Après une impressionnante série de rebondissements, le 29 mars 2019 – échéance théorique du retrait du Royaume-Uni de l’Union européenne (UE) – ne sera pas la date du Brexit! Le défaut d’approbation par la Chambre des communes de l’accord du 14 novembre 2018 relatif à un retrait ordonné du Royaume-Uni de l’UE et la demande d’un report du Brexit au 30 juin 2019 par Theresa May le 20 mars 2019 l’expliquent grandement. De surcroît, la négociation de sortie de l’UE du Royaume-Uni se révèle être d’une extrême complexité et de nombreux qualificatifs ou d’éloquentes métaphores permettent d’en prendre la mesure. On a pu ainsi évoquer une négociation «amphigourique», autrement dit alambiquée, embrouillée, voire même incompréhensible. Sa dimension de farce burlesque et hypocrite lui vaut même parfois l’appellation de pantalonnade!
L’impuissance de la première ministre Theresa May face à la Chambre des communes est une évidence. En raison de leurs nombreux et profonds désaccords, une majorité de chefs d’État ou de gouvernement européens affirment, à juste titre, qu’ils ne savent pas ce que le Parlement britannique veut ou ne veut pas! Le point de non-retour est quasiment atteint et la fatigue du Brexit se situe à un niveau si élevé que le premier ministre du Luxembourg, Xavier Bettel, a comparé le retrait britannique à la célèbre pièce de Samuel Beckett, En attendant Godot, et affirmé qu’il ne vient jamais!
Depuis le perfide référendum du 23 juin 2016, il n’est pas faux d’affirmer que le Royaume-Uni traverse une crise de régime sans précédent. Le Brexit représente une épreuve d’Hercule pour la démocratie britannique, qui doit maintenant vivre avec la concurrence de deux souverainetés, la souveraineté du Parlement et la souveraineté du peuple.
Une conséquence directe de cette crise est l’adoption d’un nouveau calendrier du Brexit par le Conseil européen.
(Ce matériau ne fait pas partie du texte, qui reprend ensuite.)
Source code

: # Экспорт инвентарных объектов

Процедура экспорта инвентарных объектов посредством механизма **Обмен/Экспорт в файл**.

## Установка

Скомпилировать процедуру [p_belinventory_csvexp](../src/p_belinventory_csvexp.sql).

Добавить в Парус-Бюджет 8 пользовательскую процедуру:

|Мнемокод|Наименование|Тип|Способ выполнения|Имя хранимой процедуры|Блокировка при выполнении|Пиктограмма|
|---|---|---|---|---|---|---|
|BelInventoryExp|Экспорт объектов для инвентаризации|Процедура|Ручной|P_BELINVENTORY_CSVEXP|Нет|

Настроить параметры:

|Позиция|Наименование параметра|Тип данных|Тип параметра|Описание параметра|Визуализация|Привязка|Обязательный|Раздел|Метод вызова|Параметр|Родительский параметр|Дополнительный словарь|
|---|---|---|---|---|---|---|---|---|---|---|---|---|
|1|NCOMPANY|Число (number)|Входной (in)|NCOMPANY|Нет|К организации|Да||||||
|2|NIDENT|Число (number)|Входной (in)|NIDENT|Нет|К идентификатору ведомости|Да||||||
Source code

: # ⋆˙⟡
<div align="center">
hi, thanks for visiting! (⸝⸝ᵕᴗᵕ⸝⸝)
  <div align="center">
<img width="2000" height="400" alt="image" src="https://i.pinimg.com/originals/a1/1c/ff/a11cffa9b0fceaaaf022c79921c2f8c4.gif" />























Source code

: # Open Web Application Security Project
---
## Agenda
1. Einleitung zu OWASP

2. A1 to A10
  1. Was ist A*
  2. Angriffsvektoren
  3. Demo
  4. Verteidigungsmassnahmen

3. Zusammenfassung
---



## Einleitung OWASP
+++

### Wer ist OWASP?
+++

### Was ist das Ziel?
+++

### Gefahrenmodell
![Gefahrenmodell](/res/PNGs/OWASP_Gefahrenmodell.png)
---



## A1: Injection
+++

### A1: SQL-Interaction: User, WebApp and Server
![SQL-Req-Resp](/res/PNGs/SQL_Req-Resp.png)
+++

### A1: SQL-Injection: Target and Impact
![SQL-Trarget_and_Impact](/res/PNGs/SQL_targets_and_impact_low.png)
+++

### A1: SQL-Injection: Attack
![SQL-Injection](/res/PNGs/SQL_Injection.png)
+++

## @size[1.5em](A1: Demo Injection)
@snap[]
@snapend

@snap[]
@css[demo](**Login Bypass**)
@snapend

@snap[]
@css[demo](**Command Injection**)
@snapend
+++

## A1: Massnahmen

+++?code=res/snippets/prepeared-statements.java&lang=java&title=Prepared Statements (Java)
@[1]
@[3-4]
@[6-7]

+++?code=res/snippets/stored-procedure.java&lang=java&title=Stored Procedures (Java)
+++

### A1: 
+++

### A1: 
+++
Il ouvre la voie à davantage d’options de sortie ou de maintien dans l’UE, d’autant que le potentiel de déstabilisation du Brexit s’avère immense.
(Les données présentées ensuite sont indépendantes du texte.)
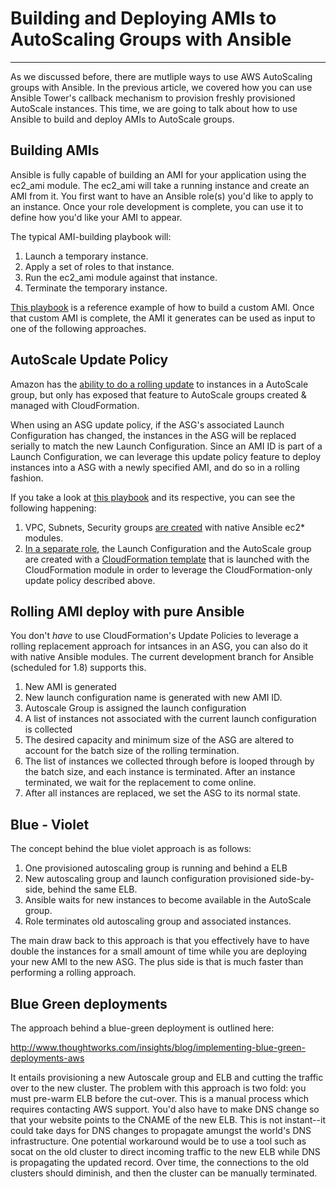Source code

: # Building and Deploying AMIs to AutoScaling Groups with Ansible
---


As we discussed before, there are mutliple ways to use AWS AutoScaling groups with Ansible.  In the previous article, we covered how you can use Ansible Tower's callback mechanism to provision freshly provisioned AutoScale instances.  This time, we are going to talk about how to use Ansible to build and deploy AMIs to AutoScale groups.

## Building AMIs

Ansible is fully capable of building an AMI for your application using the ec2_ami module.  The ec2_ami will take a running instance and create an AMI from it.  You first want to have an Ansible role(s) you'd like to apply to an instance.  Once your role development is complete, you can use it to define how you'd like your AMI to appear. 

The typical AMI-building playbook will:

1. Launch a temporary instance.
2. Apply a set of roles to that instance.
3. Run the ec2_ami module against that instance.
4. Terminate the temporary instance.

[This playbook](build_ami.yml) is a reference example of how to build a custom AMI.  Once that custom AMI is complete, the AMI it generates can be used as input to one of the following approaches.



## AutoScale Update Policy


Amazon has the [ability to do a rolling update](http://docs.aws.amazon.com/AWSCloudFormation/latest/UserGuide/aws-attribute-updatepolicy.html) to instances in a AutoScale group, but only has exposed that feature to AutoScale groups created & managed with CloudFormation.  

When using an ASG update policy, if the ASG's associated Launch Configuration has changed, the instances in the ASG will be replaced serially to match the new Launch Configuration.  Since an AMI ID is part of a Launch Configuration, we can leverage this update policy feature to deploy instances into a ASG with a newly specified AMI, and do so in a rolling fashion.


If you take a look at [this playbook](playbooks/cfn_update_policy.yml) and its respective, you can see the following happening:

	
1. VPC, Subnets, Security groups [are created](roles/infra) with native Ansible ec2* modules.  
2. [In a separate role](roles/asgcfn/tasks/main.yml), the Launch Configuration and the AutoScale group are created with a [CloudFormation template](roles/asgcfn/files/asg-cfgn.json) that is launched with the CloudFormation module in order to leverage the CloudFormation-only update policy described above. 


## Rolling AMI deploy with pure Ansible

You don't *have* to use CloudFormation's Update Policies to leverage a rolling replacement approach for intsances in an ASG, you can also do it with native Ansible modules.  The current development branch for Ansible (scheduled for 1.8) supports this.


1. New AMI is generated
2. New launch configuration name is generated with new AMI ID.
3. Autoscale Group is assigned the launch configuration
4. A list of instances not associated with the current launch configuration is collected
5. The desired capacity and minimum size of the ASG are altered to account for the batch size of the rolling termination.  
6. The list of instances we collected through before is looped through by the batch size, and each instance is terminated.  After an instance terminated, we wait for the replacement to come online.
7. After all instances are replaced, we set the ASG to its normal state.





## Blue - Violet

The concept behind the blue violet approach is as follows:

1. One provisioned autoscaling group is running and behind a ELB
2. New autoscaling group and launch configuration provisioned side-by-side, behind the same ELB.
3. Ansible waits for new instances to become available in the AutoScale group.
4. Role terminates old autoscaling group and associated instances.

The main draw back to this approach is that you effectively have to have double the instances for a small amount of time while you are deploying your new AMI to the new ASG.  The plus side is that is much faster than performing a rolling approach.


	
## Blue Green deployments

The approach behind a blue-green deployment is outlined here:

http://www.thoughtworks.com/insights/blog/implementing-blue-green-deployments-aws

It entails provisioning a new Autoscale group and ELB and cutting the traffic over to the new cluster. The problem with this approach is two fold: you must pre-warm ELB before the cut-over.  This is a manual process which requires contacting AWS support.  You'd also have to make DNS change so that your website points to the CNAME of the new ELB.  This is not instant--it could take days for DNS changes to propagate amungst the world's DNS infrastructure.  One potential workaround would be to use a tool such as socat on the old cluster to direct incoming traffic to the new ELB while DNS is propagating the updated record.  Over time, the connections to the old clusters should diminish, and then the cluster can be manually terminated.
Un nouveau calendrier: 22 mai ou 12 avril 2019?
L’article 50-3 TUE prévoit un délai de deux ans après la notification de l’intention de se retirer pour l’approbation de l’accord de retrait, « sauf si le Conseil européen, en accord avec l’État membre concerné, décide à l’unanimité de proroger ce délai. » Après deux tentatives manquées, Theresa May n’avait guère d’autre solution que de demander un report du Brexit. Un premier meaningful vote rejetant l’accord de retrait est intervenu le 15 janvier 2019 (432 voix contre 202) aux Communes; un deuxième le 12 mars 2019 (391 voix contre 242).
Après une négociation ardue ayant duré plus de sept heures, le Conseil européen des 21-22 mars 2019 a décidé d’«une prorogation jusqu’au 22 mai 2019, à condition que l’accord de retrait soit approuvé par la Chambre des communes» durant la semaine du 25 mars 2019. En cas de non-approbation, il a décidé d’une «prorogation jusqu’au 12 avril 2019 et attend du Royaume-Uni qu’il indique avant cette date une voie à suivre, en vue de son examen par le Conseil européen».
Cette double date ne relève pas du hasard. Le 12 avril est l’ultime limite permettant au Royaume-Uni d’organiser les élections européennes des 23-26 mai 2019. On l’aura compris, le 22 mai est le dernier jour précédant ces mêmes élections. La France souhaitait retenir le 7 mai. Comme de nombreux autres États membres, elle ne veut pas que le Brexit «pollue ce scrutin sensible», au vu de la place que devrait occuper les partis europhobes et eurosceptiques dans le prochain Parlement européen. La menace d’une participation du Royaume-Uni aux prochaines élections européennes peut également être assimilée à une pression sur les députés, afin qu’ils se décident enfin à voter l’accord de retrait.
Un troisième vote doit en effet être organisé le 26 ou le 27 mars, Theresa May ayant toutefois laissé entendre qu’il n’est pas certain, si aucune majorité n’existe pour approuver l’accord de retrait qui, de toute façon, ne peut plus être modifié. L’UE accentue donc la pression sur le Royaume-Uni, ce qui le place face à ses responsabilités.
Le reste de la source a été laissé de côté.